BEGIN Source records
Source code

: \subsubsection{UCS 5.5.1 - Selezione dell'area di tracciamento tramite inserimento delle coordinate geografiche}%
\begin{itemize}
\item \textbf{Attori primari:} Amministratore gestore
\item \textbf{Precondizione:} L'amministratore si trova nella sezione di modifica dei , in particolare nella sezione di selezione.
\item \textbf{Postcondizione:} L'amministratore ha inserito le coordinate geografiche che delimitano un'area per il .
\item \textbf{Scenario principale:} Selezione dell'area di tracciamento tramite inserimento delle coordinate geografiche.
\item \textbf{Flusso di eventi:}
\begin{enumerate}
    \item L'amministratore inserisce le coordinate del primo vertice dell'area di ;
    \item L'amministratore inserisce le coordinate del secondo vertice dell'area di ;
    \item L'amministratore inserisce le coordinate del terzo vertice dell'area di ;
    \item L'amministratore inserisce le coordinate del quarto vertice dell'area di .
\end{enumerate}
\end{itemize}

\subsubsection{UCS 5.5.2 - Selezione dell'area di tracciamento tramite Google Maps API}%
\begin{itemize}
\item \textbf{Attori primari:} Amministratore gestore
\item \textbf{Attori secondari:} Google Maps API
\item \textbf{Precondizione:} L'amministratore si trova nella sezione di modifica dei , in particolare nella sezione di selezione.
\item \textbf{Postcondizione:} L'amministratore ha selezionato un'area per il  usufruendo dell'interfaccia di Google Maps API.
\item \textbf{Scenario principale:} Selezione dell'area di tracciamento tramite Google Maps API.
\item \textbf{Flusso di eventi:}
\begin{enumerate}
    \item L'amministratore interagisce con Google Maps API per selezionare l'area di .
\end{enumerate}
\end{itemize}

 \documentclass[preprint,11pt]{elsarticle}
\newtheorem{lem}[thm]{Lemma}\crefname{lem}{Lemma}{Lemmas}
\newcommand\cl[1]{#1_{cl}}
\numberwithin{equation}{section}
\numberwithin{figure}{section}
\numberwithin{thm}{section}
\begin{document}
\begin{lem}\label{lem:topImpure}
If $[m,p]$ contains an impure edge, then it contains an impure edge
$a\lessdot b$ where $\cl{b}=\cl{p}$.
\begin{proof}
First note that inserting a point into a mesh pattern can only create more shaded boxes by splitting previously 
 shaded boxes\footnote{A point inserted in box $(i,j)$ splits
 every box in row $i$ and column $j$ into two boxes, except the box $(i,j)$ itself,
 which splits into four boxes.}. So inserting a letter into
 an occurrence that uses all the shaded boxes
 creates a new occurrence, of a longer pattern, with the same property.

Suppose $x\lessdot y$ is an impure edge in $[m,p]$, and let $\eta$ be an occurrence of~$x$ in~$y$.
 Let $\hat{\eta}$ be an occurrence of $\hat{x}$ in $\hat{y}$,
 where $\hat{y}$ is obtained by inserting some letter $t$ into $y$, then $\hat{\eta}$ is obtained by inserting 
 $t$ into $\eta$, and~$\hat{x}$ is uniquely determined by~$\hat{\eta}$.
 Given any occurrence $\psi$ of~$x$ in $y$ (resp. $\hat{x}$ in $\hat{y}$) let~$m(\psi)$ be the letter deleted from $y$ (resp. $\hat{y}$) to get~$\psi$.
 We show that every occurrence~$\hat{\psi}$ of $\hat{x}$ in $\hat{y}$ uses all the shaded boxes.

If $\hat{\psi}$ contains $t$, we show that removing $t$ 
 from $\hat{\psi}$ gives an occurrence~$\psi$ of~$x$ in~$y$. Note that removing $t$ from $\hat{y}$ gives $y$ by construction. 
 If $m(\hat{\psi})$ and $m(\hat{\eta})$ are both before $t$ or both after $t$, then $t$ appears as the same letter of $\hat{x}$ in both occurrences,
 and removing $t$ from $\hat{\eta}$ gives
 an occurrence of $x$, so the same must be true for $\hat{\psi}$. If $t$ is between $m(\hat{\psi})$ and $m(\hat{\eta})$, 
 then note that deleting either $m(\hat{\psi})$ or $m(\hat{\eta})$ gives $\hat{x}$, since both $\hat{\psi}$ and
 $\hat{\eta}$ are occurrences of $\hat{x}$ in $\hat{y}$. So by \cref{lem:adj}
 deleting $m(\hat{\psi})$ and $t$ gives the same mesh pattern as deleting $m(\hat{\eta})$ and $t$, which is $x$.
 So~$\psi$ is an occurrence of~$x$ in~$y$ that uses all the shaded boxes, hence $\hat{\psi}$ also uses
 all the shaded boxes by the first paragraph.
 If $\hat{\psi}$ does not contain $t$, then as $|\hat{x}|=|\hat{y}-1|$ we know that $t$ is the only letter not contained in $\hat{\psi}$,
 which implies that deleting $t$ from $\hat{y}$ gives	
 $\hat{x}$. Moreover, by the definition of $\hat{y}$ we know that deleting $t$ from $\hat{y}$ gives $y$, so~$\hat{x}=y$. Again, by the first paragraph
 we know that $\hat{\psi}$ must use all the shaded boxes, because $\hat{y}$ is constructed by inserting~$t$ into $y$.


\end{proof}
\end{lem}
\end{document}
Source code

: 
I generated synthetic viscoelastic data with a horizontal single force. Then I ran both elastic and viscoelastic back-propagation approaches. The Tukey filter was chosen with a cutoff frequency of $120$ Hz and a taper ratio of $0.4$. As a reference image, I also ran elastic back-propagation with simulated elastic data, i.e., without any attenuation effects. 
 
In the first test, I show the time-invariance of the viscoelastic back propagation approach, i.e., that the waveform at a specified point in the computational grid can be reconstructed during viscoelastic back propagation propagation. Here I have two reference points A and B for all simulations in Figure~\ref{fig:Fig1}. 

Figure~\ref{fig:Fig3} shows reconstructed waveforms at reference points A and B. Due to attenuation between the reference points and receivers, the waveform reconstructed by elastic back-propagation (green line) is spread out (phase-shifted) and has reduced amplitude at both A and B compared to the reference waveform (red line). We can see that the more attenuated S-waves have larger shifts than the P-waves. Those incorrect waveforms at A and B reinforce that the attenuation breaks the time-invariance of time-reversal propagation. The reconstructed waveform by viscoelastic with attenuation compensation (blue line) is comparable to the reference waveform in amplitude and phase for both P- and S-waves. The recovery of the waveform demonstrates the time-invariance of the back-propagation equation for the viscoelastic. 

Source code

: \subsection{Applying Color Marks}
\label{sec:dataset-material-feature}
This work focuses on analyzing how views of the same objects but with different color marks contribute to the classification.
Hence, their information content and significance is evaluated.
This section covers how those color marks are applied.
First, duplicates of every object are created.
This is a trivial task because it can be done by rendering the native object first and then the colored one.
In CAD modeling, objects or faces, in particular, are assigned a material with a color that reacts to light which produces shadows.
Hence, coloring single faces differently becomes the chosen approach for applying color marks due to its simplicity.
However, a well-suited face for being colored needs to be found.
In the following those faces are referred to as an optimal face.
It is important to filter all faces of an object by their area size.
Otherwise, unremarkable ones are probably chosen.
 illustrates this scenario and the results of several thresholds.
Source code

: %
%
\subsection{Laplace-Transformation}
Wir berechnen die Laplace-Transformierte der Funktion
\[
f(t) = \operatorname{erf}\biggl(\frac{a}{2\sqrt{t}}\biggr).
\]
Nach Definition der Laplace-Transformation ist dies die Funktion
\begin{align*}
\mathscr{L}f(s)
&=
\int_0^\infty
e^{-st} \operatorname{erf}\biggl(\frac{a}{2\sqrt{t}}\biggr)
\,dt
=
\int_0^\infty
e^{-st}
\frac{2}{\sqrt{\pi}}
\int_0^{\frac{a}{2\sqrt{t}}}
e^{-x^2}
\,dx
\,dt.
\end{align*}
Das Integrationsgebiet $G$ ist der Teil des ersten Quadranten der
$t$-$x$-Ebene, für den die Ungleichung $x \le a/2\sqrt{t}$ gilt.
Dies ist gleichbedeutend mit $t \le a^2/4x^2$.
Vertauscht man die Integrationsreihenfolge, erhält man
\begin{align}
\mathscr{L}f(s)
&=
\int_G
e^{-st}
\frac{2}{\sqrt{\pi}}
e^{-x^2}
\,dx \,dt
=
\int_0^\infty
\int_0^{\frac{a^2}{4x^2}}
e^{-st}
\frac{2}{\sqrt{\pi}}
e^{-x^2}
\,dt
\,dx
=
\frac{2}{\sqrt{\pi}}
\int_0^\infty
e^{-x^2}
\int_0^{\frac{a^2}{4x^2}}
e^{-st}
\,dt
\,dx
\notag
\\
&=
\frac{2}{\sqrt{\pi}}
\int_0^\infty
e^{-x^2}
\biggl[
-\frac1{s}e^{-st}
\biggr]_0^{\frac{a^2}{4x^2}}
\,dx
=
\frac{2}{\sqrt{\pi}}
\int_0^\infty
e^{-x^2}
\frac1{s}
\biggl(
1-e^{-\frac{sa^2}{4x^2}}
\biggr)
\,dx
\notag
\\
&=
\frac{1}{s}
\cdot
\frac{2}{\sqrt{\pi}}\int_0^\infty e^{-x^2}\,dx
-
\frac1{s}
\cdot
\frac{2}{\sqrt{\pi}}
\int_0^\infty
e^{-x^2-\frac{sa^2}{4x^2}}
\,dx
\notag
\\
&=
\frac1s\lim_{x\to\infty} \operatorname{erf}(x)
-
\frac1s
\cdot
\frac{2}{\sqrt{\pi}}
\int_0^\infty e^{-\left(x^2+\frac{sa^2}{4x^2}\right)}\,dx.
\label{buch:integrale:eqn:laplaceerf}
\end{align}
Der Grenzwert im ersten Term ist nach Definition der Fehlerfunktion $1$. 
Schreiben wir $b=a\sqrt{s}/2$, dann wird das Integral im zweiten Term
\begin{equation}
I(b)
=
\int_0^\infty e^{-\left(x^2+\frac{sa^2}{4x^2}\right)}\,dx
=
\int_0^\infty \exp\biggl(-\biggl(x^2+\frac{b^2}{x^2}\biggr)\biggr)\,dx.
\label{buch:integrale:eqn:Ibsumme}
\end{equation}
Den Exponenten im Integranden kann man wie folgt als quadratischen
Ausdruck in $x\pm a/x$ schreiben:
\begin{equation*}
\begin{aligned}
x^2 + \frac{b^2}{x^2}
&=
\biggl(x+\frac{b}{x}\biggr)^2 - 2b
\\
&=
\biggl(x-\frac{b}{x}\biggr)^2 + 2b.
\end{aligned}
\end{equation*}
END Source records
Instructions for the task:
Wherever "dell" appears in the listing, report the line it is on.

Result:
: \subsubsection{UCS 5.5.1 - Selezione dell'area di tracciamento tramite inserimento delle coordinate geografiche}%
\item \textbf{Scenario principale:} Selezione dell'area di tracciamento tramite inserimento delle coordinate geografiche.
    \item L'amministratore inserisce le coordinate del primo vertice dell'area di ;
    \item L'amministratore inserisce le coordinate del secondo vertice dell'area di ;
    \item L'amministratore inserisce le coordinate del terzo vertice dell'area di ;
    \item L'amministratore inserisce le coordinate del quarto vertice dell'area di .
\subsubsection{UCS 5.5.2 - Selezione dell'area di tracciamento tramite Google Maps API}%
\item \textbf{Postcondizione:} L'amministratore ha selezionato un'area per il  usufruendo dell'interfaccia di Google Maps API.
\item \textbf{Scenario principale:} Selezione dell'area di tracciamento tramite Google Maps API.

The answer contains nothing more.